Sprinting across Warren Road after he had been shot multiple times, Baltimore County Police Detective Jonathan Chih collapsed.

“I couldn’t get up, and I couldn’t reach my gun,” Chih testified on Thursday in the Baltimore County Courts Building. “It was a bad nightmare.”

Chih said he sat up and tried to position his body armor to face the gunman. That’s when he said it felt like someone had kicked him — and he fell onto his back.

He said he thought about how he would not survive to make it that weekend to his father’s birthday dinner.

Somehow, Chih said, he withdrew his Glock 17. Everything, he said, was “blurry and slow motion.” He managed to return fire as the shooter stole his 2013 Ram 1500 and then peeled off over a bridge spanning the Loch Raven Reservoir, heading toward Harford County.

For almost three hours, Chih testified during the trial of David Linthicum in Baltimore County Circuit Court about what unfolded that night and watched body camera video of the shooting. At times, Chih choked up.

Linthicum, 26, of Cockeysville, is charged with five counts of attempted first-degree murder and related offenses.

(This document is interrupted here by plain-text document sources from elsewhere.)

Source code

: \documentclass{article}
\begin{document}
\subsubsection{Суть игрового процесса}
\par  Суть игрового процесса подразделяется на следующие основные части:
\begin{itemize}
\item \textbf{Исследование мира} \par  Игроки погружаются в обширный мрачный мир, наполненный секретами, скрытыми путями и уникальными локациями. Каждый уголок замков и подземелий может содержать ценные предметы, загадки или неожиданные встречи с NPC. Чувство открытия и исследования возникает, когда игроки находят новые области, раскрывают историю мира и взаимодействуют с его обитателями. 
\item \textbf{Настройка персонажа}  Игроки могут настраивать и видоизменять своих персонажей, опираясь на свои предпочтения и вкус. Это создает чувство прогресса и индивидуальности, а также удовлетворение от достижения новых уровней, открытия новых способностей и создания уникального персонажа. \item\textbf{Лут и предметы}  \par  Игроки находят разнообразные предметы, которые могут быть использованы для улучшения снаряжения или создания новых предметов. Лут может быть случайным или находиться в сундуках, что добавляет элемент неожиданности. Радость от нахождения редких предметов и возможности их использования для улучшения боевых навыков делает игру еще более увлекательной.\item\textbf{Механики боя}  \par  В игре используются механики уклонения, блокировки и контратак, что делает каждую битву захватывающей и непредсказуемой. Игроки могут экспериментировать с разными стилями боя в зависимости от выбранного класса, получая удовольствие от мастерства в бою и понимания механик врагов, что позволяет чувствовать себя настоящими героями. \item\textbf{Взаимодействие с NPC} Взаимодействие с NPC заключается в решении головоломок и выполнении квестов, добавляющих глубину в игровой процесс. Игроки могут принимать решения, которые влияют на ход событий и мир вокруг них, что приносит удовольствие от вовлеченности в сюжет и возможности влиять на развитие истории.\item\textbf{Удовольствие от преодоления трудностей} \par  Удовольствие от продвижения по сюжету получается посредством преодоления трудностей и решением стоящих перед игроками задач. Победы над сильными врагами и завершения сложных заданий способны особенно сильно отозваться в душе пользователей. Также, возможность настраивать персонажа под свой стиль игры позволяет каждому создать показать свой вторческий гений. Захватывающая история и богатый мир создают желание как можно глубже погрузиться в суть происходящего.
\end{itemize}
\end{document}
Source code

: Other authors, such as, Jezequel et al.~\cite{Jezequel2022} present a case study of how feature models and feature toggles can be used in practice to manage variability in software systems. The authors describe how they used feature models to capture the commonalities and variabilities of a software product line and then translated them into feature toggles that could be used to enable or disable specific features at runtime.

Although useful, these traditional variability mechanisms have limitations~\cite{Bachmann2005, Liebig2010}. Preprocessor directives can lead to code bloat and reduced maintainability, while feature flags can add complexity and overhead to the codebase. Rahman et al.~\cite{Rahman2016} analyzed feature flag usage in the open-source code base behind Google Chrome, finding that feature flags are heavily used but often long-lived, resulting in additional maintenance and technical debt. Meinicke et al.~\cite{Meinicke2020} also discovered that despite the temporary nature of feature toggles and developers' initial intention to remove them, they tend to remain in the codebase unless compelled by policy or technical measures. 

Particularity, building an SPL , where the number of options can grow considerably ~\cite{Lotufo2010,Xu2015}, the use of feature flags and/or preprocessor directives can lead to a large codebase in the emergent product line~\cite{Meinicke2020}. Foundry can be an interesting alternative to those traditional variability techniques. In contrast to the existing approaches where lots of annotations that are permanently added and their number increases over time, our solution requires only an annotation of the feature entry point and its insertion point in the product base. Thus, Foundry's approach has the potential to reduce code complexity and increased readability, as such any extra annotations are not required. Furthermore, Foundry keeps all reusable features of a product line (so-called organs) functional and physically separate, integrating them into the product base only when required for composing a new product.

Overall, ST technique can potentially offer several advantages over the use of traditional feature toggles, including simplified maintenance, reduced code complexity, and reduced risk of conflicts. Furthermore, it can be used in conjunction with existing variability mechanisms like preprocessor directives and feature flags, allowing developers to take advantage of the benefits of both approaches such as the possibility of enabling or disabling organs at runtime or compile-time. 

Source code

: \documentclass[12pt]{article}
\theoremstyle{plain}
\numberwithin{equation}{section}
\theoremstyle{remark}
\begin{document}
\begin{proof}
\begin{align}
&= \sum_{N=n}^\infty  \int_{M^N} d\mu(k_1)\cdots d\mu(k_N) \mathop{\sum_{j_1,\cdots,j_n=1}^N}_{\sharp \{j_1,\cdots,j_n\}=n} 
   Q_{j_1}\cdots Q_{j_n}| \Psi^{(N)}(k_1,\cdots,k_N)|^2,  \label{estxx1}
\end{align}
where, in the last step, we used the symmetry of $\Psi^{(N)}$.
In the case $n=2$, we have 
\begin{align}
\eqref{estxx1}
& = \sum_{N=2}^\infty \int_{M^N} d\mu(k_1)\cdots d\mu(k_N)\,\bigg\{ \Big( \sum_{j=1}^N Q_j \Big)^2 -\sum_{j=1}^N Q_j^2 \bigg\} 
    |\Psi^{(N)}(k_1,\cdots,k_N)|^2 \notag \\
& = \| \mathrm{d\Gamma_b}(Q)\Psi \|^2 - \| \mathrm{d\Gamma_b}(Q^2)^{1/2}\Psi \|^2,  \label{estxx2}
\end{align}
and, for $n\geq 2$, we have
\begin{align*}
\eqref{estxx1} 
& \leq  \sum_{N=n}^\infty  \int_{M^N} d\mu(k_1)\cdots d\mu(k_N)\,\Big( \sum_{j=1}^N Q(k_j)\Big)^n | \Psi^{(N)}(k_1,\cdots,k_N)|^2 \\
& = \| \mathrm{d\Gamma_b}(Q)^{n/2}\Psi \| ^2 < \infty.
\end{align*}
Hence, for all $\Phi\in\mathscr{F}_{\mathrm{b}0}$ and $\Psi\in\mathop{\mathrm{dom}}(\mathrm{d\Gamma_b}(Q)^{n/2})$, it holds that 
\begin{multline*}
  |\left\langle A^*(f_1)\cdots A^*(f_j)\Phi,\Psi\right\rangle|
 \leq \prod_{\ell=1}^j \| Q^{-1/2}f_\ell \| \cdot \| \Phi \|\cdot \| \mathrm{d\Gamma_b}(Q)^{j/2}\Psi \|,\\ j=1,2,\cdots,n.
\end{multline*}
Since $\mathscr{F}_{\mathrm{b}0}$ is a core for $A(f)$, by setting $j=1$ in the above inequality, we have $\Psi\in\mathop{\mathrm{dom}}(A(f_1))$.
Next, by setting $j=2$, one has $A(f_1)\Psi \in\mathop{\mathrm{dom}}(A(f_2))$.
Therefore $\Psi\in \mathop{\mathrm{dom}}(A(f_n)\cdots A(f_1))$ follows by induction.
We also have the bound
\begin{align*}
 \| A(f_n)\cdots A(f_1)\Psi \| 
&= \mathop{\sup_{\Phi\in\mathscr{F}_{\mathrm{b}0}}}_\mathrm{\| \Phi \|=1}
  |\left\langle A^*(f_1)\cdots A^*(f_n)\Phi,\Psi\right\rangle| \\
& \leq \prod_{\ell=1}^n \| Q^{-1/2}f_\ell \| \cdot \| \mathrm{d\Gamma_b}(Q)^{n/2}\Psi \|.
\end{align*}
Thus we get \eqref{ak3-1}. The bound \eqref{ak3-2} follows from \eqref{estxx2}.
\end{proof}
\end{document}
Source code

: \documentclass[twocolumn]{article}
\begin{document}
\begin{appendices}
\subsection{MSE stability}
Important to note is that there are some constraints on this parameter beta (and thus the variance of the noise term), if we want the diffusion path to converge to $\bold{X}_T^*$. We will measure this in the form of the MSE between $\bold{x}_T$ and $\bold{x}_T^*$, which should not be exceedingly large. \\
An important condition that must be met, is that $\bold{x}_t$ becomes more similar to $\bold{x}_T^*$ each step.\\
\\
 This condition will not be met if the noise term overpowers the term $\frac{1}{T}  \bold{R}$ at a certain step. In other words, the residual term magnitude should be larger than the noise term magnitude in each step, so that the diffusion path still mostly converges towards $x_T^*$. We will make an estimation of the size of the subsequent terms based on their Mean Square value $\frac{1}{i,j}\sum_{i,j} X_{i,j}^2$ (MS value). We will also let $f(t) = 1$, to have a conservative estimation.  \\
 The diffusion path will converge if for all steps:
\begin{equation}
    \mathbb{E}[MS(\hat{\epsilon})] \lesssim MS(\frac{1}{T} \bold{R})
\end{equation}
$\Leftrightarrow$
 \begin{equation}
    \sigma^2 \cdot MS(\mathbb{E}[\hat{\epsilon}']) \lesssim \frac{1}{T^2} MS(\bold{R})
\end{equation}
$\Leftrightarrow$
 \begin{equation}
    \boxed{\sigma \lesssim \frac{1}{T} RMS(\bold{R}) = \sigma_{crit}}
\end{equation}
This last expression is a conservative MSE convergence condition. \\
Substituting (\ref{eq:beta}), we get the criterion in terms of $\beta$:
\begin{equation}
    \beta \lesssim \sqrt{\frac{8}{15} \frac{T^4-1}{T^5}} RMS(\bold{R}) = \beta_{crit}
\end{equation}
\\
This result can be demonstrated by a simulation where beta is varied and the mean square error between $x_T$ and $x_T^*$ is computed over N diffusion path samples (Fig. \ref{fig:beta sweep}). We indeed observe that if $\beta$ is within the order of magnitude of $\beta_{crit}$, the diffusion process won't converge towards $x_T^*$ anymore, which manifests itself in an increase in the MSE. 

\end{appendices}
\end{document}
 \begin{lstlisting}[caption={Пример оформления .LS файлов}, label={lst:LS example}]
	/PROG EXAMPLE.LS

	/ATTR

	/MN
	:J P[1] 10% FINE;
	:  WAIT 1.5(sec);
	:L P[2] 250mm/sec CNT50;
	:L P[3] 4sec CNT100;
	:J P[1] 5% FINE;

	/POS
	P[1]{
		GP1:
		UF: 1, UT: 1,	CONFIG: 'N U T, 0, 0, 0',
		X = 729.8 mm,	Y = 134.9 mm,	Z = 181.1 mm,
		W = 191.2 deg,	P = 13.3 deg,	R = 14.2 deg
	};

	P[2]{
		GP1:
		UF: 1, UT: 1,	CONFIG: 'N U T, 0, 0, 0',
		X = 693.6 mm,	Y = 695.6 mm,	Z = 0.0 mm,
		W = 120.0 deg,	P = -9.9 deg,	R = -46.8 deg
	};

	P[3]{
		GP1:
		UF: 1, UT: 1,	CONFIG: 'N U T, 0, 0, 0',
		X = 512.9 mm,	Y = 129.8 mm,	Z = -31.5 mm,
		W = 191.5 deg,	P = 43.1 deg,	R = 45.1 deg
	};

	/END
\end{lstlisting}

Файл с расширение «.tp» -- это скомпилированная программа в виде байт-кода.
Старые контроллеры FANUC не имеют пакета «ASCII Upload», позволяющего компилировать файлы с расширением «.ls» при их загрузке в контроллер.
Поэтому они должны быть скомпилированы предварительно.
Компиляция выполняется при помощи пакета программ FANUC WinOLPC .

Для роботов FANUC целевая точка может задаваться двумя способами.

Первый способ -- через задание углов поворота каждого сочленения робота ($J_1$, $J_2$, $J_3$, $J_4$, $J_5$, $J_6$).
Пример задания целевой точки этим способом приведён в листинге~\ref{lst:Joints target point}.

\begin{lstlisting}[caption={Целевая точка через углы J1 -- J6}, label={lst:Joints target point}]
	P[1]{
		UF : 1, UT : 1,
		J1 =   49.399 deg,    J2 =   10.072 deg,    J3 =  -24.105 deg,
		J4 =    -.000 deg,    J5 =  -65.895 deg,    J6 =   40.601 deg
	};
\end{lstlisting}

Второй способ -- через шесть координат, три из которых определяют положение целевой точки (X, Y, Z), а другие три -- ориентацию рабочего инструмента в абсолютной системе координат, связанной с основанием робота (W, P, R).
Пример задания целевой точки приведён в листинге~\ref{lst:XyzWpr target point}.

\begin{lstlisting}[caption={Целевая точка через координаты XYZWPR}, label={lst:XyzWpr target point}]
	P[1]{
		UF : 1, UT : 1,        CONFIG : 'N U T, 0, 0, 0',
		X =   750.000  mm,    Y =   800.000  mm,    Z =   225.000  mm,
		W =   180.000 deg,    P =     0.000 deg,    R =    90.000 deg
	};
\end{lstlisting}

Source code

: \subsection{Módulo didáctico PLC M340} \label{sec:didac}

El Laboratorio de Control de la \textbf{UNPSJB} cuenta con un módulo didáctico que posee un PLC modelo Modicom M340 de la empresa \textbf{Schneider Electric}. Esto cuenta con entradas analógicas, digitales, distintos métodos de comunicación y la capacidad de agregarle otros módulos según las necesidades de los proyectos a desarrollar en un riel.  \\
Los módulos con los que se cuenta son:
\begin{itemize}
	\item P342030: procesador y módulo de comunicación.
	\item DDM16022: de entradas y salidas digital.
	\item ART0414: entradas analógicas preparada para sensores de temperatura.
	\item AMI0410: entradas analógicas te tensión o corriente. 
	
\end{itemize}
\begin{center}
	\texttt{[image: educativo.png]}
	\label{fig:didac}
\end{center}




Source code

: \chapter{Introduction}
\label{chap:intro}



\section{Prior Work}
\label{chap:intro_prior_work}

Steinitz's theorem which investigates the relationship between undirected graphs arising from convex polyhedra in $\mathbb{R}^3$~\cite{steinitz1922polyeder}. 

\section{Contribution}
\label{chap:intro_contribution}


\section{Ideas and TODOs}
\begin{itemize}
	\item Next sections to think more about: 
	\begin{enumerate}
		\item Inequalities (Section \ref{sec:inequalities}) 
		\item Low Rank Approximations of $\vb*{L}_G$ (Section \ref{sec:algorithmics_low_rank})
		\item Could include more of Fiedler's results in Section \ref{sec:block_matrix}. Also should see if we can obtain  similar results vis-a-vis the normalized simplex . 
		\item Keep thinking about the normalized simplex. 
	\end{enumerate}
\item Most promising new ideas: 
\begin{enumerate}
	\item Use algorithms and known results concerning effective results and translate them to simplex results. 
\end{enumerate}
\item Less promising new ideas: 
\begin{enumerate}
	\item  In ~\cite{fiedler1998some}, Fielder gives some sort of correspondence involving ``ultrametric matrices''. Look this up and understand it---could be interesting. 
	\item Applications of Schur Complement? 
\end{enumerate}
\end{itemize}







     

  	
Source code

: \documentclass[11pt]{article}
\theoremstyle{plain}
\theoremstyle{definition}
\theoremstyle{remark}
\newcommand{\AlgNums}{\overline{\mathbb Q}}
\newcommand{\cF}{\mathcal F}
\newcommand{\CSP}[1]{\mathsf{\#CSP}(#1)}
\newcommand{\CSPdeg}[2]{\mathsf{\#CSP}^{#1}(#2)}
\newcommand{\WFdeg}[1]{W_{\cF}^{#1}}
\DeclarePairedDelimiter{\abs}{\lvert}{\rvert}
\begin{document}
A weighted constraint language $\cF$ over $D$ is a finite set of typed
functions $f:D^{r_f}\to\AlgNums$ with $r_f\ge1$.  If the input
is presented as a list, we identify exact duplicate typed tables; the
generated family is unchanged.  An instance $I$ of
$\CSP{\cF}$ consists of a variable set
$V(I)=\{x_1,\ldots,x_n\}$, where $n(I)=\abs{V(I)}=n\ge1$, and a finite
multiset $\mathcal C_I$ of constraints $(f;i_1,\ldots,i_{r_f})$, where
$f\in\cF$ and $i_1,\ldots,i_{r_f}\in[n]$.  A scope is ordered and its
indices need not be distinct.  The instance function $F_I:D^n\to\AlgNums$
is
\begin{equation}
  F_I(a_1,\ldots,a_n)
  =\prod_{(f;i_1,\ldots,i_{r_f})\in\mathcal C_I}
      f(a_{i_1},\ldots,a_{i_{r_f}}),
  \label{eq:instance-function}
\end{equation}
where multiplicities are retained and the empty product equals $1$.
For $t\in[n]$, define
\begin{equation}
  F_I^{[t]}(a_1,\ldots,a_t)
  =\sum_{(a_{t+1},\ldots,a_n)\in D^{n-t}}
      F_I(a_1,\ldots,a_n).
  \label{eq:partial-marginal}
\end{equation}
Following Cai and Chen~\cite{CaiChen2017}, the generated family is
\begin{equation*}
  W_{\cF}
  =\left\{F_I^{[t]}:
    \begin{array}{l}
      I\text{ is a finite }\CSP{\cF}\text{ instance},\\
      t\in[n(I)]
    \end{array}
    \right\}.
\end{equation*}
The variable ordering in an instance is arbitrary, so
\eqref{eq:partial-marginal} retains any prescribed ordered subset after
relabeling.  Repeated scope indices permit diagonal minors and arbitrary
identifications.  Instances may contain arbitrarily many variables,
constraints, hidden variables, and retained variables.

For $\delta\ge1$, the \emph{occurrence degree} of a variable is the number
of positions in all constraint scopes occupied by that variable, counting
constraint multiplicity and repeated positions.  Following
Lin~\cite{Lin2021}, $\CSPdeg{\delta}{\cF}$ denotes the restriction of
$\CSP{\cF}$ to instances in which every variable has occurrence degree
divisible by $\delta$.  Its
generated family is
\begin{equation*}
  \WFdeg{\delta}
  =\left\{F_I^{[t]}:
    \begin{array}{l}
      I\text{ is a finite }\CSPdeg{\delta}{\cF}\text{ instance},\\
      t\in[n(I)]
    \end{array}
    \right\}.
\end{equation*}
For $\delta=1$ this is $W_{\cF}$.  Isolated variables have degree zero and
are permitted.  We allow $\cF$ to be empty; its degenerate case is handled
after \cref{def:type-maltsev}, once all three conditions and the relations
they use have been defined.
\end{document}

His attorneys, Deborah Katz Levi and James Dills, argue that their client was going through a mental health crisis and contend that the police fumbled their response.

Levi is director of special litigation for the Maryland Office of the Public Defender in Baltimore. Meanwhile, Dills is district public defender for Baltimore County.

Chih testified that he agreed to check out a report about a person who was walking on Warren Road near Bosley Road on Feb. 9, 2023.

Law enforcement was searching for Linthicum, who wounded Officer Barry Jordan on Feb. 8, 2023, after he responded to a call about a man with a gun threatening to kill himself.

In his mind, Chih said, he thought that Linthicum had returned to his house on Powers Avenue above Sherwood Road in Cockeysville. That’s because there had been chatter on the police radio about the lights at the home flickering on and off.

Later, Chih drove past a man who was walking on the side of the road and noticed that he had his thumb out.

At that moment, Chih said, he thought that the man was a hitchhiker.

Next, Chih said, he pulled over, climbed out of his pickup and walked to the bed of his truck to activate the police lights. He said he wanted to stop and identify the man, and take him home.

“I’m out with him,” Chih called out over the police radio. “I think he’s trying to hitchhike.”

Baltimore County Police Chief Robert McCullough presents the Baltimore County Police Foundation’s 2024 Valor Award to Detective Jonathan Chih. (Baltimore County Police Department)

He said he could only see a silhouette. Chih wore a body camera on his right shoulder, which captured what happened next:

“What’s up?” Chih said.

“Are you here to kill me?” Linthicum asked.

“No,” Chih replied. “Why?”

That’s when Linthicum opened fire.

Chih screamed, dropped expletives and described where he had been hit. “I’m shot, I’m shot, I’m shot!”

Police, he said, threw him in the bed of a pickup and drove to an ambulance. He was then taken to the Maryland Shock Trauma Center.

Several days later, Chih said, he regained consciousness. He estimated that he spent 10 or 11 days in the hospital and then about 2 1/2 weeks in inpatient rehabilitation. He said he’s on modified duty, and his rank is now officer.

At one point, Chih took off his gray suit jacket, climbed down from the witness stand and showed the jury one of his arms. A bullet shattered his ulna, and doctors inserted a metal plate.

Baltimore County Police Detective Jonathan Chih was shot multiple times on Warren Road in Cockeysville on Feb. 9, 2023. David Linthicum then stole his 2013 Ram 1500 and sped off over a bridge spanning the Loch Raven Reservoir. (Ulysses Muñoz/The Baltimore Banner)

On cross-examination, Chih said the Baltimore County Police Department had communicated that Linthicum was armed and dangerous and directed officers to use extreme caution.

He said he knew that schools were on lockdown and there was a shelter-in-place order. Everyone, Chih said, was on the lookout.

Chih acknowledged that he could have turned around in his pickup. But he said he wanted to identify himself as a police officer.

“I could’ve done a lot of things different that night,” Chih testified. “Yes.”

When asked whether he wishes that he would have never got out of his truck, Chih briefly hesitated. The question, he said, was difficult to answer.